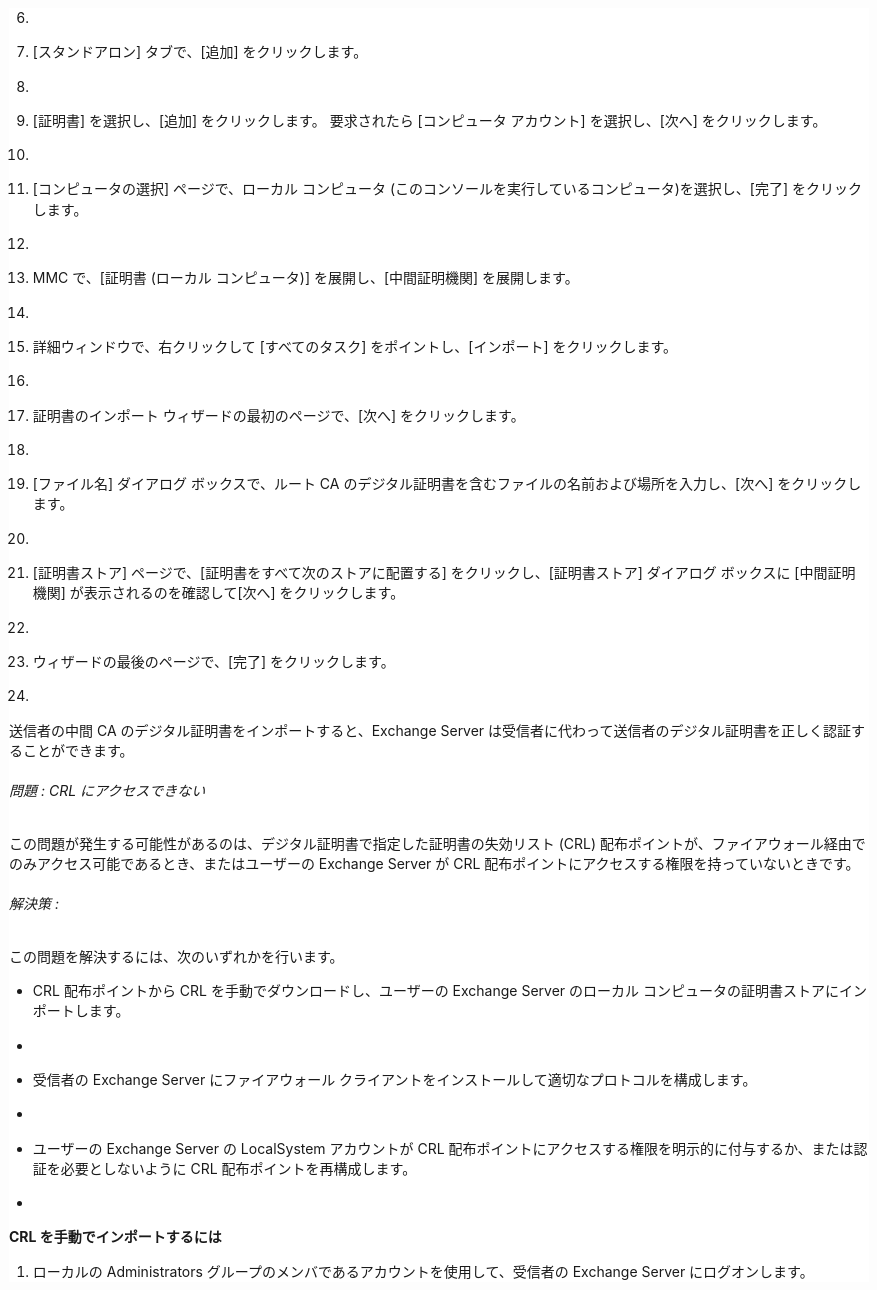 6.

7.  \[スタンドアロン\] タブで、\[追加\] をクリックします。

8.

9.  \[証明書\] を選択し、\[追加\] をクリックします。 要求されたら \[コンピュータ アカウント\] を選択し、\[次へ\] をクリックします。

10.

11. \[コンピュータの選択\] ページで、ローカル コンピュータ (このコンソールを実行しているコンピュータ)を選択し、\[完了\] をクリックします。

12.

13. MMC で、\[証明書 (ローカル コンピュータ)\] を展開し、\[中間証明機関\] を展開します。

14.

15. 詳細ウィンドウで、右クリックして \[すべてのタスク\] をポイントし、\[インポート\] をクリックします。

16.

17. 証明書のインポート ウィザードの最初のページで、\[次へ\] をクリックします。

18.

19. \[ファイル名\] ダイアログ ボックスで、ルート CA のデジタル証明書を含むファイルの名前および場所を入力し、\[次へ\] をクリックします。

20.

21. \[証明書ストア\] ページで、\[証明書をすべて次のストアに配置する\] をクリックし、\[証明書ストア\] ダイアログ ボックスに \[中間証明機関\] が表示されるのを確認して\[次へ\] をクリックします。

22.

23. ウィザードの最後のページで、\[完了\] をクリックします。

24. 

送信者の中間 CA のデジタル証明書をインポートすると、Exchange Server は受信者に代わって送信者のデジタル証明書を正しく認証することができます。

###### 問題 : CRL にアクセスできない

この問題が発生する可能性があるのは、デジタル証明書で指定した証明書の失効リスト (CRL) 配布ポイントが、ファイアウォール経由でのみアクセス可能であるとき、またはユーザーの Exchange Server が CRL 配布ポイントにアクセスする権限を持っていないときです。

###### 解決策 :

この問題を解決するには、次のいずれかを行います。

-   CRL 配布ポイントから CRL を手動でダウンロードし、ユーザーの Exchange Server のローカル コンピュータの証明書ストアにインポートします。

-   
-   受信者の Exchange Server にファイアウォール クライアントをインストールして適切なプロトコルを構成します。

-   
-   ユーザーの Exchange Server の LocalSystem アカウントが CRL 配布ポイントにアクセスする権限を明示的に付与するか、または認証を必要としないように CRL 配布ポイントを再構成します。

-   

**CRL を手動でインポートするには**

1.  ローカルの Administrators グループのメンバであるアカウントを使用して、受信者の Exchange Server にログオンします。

********

Copy out the listing above in full and keep the pictures out.

 6.

7.  \[スタンドアロン\] タブで、\[追加\] をクリックします。

8.

9.  \[証明書\] を選択し、\[追加\] をクリックします。 要求されたら \[コンピュータ アカウント\] を選択し、\[次へ\] をクリックします。

10.

11. \[コンピュータの選択\] ページで、ローカル コンピュータ (このコンソールを実行しているコンピュータ)を選択し、\[完了\] をクリックします。

12.

13. MMC で、\[証明書 (ローカル コンピュータ)\] を展開し、\[中間証明機関\] を展開します。

14.

15. 詳細ウィンドウで、右クリックして \[すべてのタスク\] をポイントし、\[インポート\] をクリックします。

16.

17. 証明書のインポート ウィザードの最初のページで、\[次へ\] をクリックします。

18.

19. \[ファイル名\] ダイアログ ボックスで、ルート CA のデジタル証明書を含むファイルの名前および場所を入力し、\[次へ\] をクリックします。

20.

21. \[証明書ストア\] ページで、\[証明書をすべて次のストアに配置する\] をクリックし、\[証明書ストア\] ダイアログ ボックスに \[中間証明機関\] が表示されるのを確認して\[次へ\] をクリックします。

22.

23. ウィザードの最後のページで、\[完了\] をクリックします。

24. 

送信者の中間 CA のデジタル証明書をインポートすると、Exchange Server は受信者に代わって送信者のデジタル証明書を正しく認証することができます。

###### 問題 : CRL にアクセスできない

この問題が発生する可能性があるのは、デジタル証明書で指定した証明書の失効リスト (CRL) 配布ポイントが、ファイアウォール経由でのみアクセス可能であるとき、またはユーザーの Exchange Server が CRL 配布ポイントにアクセスする権限を持っていないときです。

###### 解決策 :

この問題を解決するには、次のいずれかを行います。

-   CRL 配布ポイントから CRL を手動でダウンロードし、ユーザーの Exchange Server のローカル コンピュータの証明書ストアにインポートします。

-   
-   受信者の Exchange Server にファイアウォール クライアントをインストールして適切なプロトコルを構成します。

-   
-   ユーザーの Exchange Server の LocalSystem アカウントが CRL 配布ポイントにアクセスする権限を明示的に付与するか、または認証を必要としないように CRL 配布ポイントを再構成します。

-   

**CRL を手動でインポートするには**

1.  ローカルの Administrators グループのメンバであるアカウントを使用して、受信者の Exchange Server にログオンします。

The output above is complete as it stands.